## Available data
*** Block opens ***

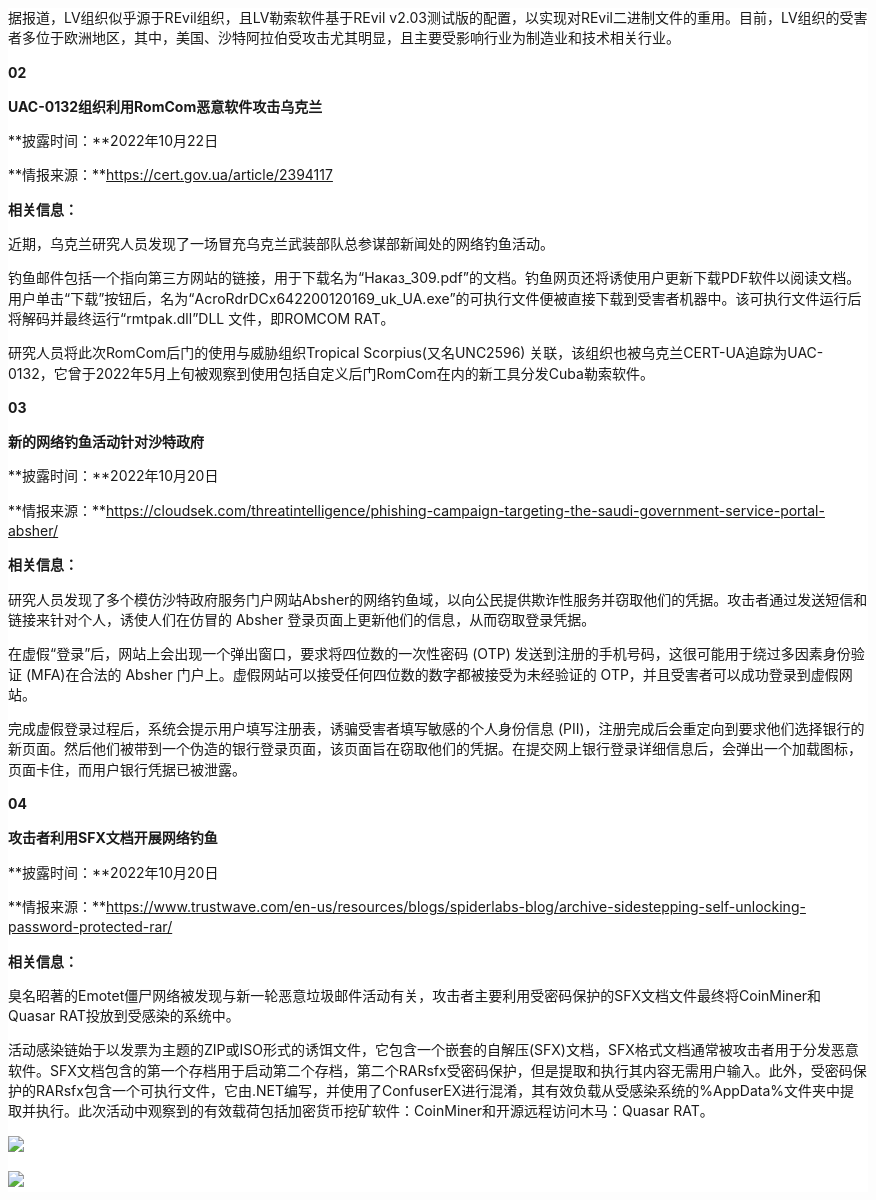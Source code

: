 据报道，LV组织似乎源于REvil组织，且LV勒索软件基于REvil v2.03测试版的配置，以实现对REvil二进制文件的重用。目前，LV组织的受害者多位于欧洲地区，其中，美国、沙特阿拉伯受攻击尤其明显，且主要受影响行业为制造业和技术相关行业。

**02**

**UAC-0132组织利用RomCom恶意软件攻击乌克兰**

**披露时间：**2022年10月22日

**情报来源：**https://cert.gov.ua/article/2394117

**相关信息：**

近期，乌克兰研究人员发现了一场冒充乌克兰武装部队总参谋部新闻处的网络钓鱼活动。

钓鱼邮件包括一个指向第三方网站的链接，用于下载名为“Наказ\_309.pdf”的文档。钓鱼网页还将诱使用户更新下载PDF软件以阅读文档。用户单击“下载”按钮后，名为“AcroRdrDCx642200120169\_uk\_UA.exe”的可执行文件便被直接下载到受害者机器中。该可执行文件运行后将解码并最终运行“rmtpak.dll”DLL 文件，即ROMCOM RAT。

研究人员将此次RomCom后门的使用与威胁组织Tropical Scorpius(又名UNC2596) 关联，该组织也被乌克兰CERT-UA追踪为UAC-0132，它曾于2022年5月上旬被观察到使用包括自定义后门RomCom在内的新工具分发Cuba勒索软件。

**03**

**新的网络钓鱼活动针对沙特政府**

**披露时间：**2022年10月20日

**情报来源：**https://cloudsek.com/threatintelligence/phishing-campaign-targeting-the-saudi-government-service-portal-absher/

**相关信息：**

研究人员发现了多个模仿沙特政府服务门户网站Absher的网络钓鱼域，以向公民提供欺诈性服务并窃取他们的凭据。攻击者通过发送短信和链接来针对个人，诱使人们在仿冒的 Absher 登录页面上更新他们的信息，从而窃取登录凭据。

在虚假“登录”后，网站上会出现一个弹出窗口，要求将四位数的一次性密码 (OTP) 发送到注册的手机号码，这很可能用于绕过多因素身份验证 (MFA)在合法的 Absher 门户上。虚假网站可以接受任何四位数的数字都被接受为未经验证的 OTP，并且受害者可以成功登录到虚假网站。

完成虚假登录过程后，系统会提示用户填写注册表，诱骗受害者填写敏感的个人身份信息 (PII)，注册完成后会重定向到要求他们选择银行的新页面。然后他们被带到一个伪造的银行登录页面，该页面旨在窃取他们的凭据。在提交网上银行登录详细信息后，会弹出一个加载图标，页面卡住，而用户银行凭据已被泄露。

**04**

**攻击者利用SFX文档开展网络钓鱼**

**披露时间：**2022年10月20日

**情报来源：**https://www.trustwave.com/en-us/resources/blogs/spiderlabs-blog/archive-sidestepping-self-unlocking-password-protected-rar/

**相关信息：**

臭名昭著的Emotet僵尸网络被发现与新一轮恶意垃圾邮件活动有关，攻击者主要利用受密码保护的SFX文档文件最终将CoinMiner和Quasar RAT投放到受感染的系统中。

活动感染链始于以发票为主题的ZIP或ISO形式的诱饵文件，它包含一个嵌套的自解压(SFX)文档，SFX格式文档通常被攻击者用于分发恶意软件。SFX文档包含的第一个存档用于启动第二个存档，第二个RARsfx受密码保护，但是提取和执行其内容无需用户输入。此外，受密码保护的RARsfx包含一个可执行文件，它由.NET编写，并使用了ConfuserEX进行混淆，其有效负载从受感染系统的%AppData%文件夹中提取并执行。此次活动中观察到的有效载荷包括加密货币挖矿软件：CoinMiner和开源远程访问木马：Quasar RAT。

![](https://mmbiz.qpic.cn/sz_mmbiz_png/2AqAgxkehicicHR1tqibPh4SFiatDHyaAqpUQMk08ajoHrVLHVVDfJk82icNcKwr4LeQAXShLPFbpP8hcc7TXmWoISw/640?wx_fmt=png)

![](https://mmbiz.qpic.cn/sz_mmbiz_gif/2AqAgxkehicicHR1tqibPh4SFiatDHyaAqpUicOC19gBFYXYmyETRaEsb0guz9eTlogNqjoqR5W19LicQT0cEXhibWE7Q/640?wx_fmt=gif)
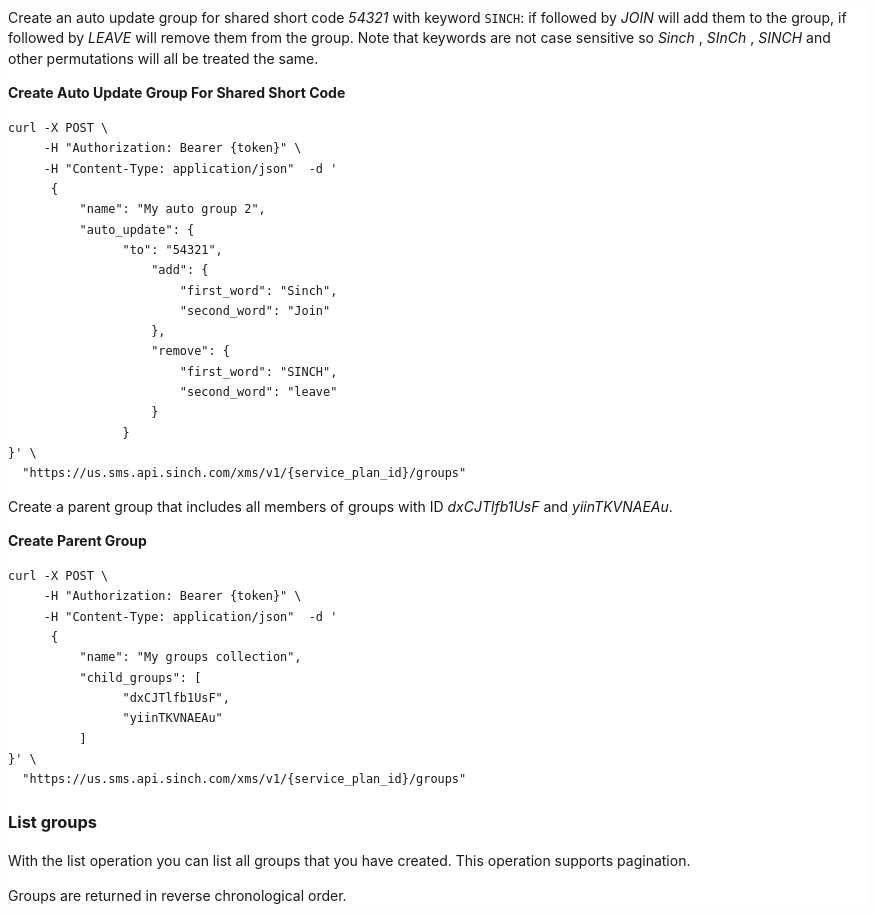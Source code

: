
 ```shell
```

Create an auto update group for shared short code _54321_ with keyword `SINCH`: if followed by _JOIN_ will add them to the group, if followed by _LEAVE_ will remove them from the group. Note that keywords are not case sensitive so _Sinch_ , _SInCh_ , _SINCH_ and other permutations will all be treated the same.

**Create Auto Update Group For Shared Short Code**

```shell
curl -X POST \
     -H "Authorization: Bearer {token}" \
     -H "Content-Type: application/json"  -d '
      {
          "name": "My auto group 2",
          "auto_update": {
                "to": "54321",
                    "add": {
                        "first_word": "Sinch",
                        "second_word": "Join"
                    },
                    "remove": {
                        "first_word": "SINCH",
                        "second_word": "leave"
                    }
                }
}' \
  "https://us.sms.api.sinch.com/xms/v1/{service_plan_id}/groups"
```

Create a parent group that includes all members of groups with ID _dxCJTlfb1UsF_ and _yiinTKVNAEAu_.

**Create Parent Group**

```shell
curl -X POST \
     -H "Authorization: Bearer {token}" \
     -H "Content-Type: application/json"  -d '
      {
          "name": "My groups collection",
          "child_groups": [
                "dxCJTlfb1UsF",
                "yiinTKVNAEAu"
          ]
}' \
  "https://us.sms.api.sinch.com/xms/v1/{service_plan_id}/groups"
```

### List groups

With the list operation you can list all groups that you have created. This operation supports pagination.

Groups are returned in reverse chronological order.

*** Block closes ***

## What is being asked
If a line of the records above contains the word "mmbiz", count it; then give the total and nothing more.

## Answer section
2